ある駅のホームに、客車が1両、留置されていた。
これからロコが連結されて、列車として発車するのだが、まだロコは来ていない。
車内に乗客はまばらで、私もその一人だったが、他に乗っているのは子供ばかりで、車内やホームを走り回って遊んでいる。
そのうちの一人が手ブレーキのハンドルに興味を持ち、なにげなくカラカラと回してしまった。
「まずいな」と私は思ったが、特に何も行動は起こさずじまい。
そのうちにロコがやって来て連結することになったが、駅員がうっかりして、解放テコをガチャンとやったのはいいけれど、自連のナックルを開くのを忘れていた。

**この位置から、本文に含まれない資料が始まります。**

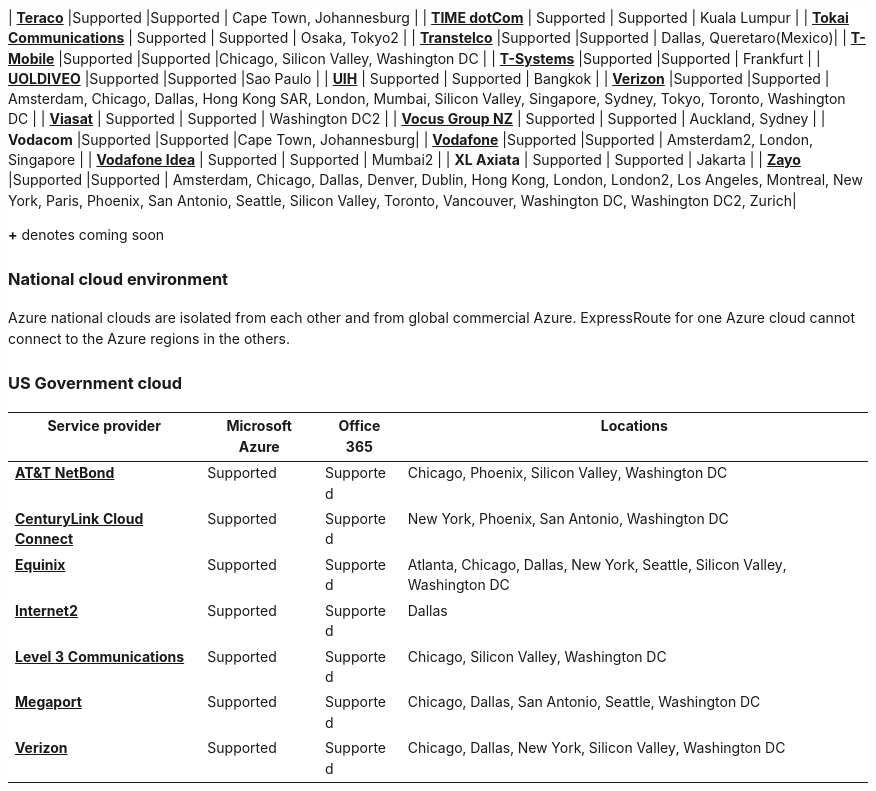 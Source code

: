 | **[Teraco](https://www.teraco.co.za/services/africa-cloud-exchange/)** |Supported |Supported | Cape Town, Johannesburg |
| **[TIME dotCom](https://www.time.com.my/enterprise/connectivity/direct-cloud)** | Supported | Supported | Kuala Lumpur |
| **[Tokai Communications](https://www.tokai-com.co.jp/en/)** | Supported | Supported | Osaka, Tokyo2 |
| **[Transtelco](https://transtelco.net/enterprise-services/)** |Supported |Supported | Dallas, Queretaro(Mexico)|
| **[T-Mobile](https://www.t-mobile.com/business/solutions/networking/cloud-networking )** |Supported |Supported |Chicago, Silicon Valley, Washington DC |
| **[T-Systems](https://geschaeftskunden.telekom.de/vernetzung-digitalisierung/produkt/intraselect)** |Supported |Supported | Frankfurt |
| **[UOLDIVEO](https://www.uoldiveo.com.br/)** |Supported |Supported |Sao Paulo |
| **[UIH](https://www.uih.co.th/en/network-solutions/global-network/cloud-direct-for-microsoft-azure-expressroute)** | Supported | Supported | Bangkok |
| **[Verizon](https://enterprise.verizon.com/products/network/application-enablement/secure-cloud-interconnect/)** |Supported |Supported | Amsterdam, Chicago, Dallas, Hong Kong SAR, London, Mumbai, Silicon Valley, Singapore, Sydney, Tokyo, Toronto, Washington DC |
| **[Viasat](http://www.directcloud.viasatbusiness.com/)** | Supported | Supported | Washington DC2 |
| **[Vocus Group NZ](https://www.vocus.co.nz/business/cloud-data-centres)** | Supported | Supported | Auckland, Sydney |
| **Vodacom** |Supported |Supported |Cape Town, Johannesburg|
| **[Vodafone](https://www.vodafone.com/business/global-enterprise/global-connectivity/vodafone-ip-vpn-cloud-connect)** |Supported |Supported | Amsterdam2, London, Singapore |
| **[Vodafone Idea](https://www.vodafone.in/business/enterprise-solutions/connectivity/vpn-extended-connect)** | Supported | Supported | Mumbai2 |
| **XL Axiata** | Supported | Supported | Jakarta |
| **[Zayo](https://www.zayo.com/solutions/industries/cloud-connectivity/microsoft-expressroute)** |Supported |Supported | Amsterdam, Chicago, Dallas, Denver, Dublin, Hong Kong, London, London2, Los Angeles, Montreal, New York, Paris, Phoenix, San Antonio, Seattle, Silicon Valley, Toronto, Vancouver, Washington DC, Washington DC2, Zurich|

 **+** denotes coming soon

### National cloud environment

Azure national clouds are isolated from each other and from global commercial Azure. ExpressRoute for one Azure cloud cannot connect to the Azure regions in the others. 

### US Government cloud

| **Service provider** | **Microsoft Azure** | **Office 365** | **Locations** |
| --- | --- | --- | --- |
| **[AT&T NetBond](https://www.synaptic.att.com/clouduser/html/productdetail/ATT_NetBond.htm)** |Supported |Supported |Chicago, Phoenix, Silicon Valley, Washington DC |
| **[CenturyLink Cloud Connect](https://www.centurylink.com/cloudconnect)** |Supported |Supported |New York, Phoenix, San Antonio, Washington DC |
| **[Equinix](https://www.equinix.com/partners/microsoft-azure/)** |Supported |Supported |Atlanta, Chicago, Dallas, New York, Seattle, Silicon Valley, Washington DC |
| **[Internet2](https://internet2.edu/services/microsoft-azure-expressroute/)** |Supported |Supported |Dallas |
| **[Level 3 Communications](https://www.lumen.com/en-us/hybrid-it-cloud/cloud-connect.html)** |Supported |Supported |Chicago, Silicon Valley, Washington DC |
| **[Megaport](https://www.megaport.com/services/microsoft-expressroute/)** |Supported | Supported | Chicago, Dallas, San Antonio, Seattle, Washington DC |
| **[Verizon](http://news.verizonenterprise.com/2014/04/secure-cloud-interconnect-solutions-enterprise/)** |Supported |Supported |Chicago, Dallas, New York, Silicon Valley, Washington DC |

だから連結しようとしても連結できず、客車はドンと押される形になった。
しかし先ほどの子供のおかげで、手ブレーキは緩んでしまっている。
どうなったかって?
もちろん客車は動き始めたさ。
そこで私が登場する。
とっさに手ブレーキに取り付き、サッと回したとしたらどうだい?
実際にそうだったのだが、キキッと停車した客車にあわてて乗り込んできた駅員は、手ブレーキの前にいる私を見て事情を理解したのだろう。
「よう」と手をあげて、それでおしまい。
私は大げさに話してますかね? その時ホームにいた人の話では、客車は本当に1メートルほど動いたそうでしたがね。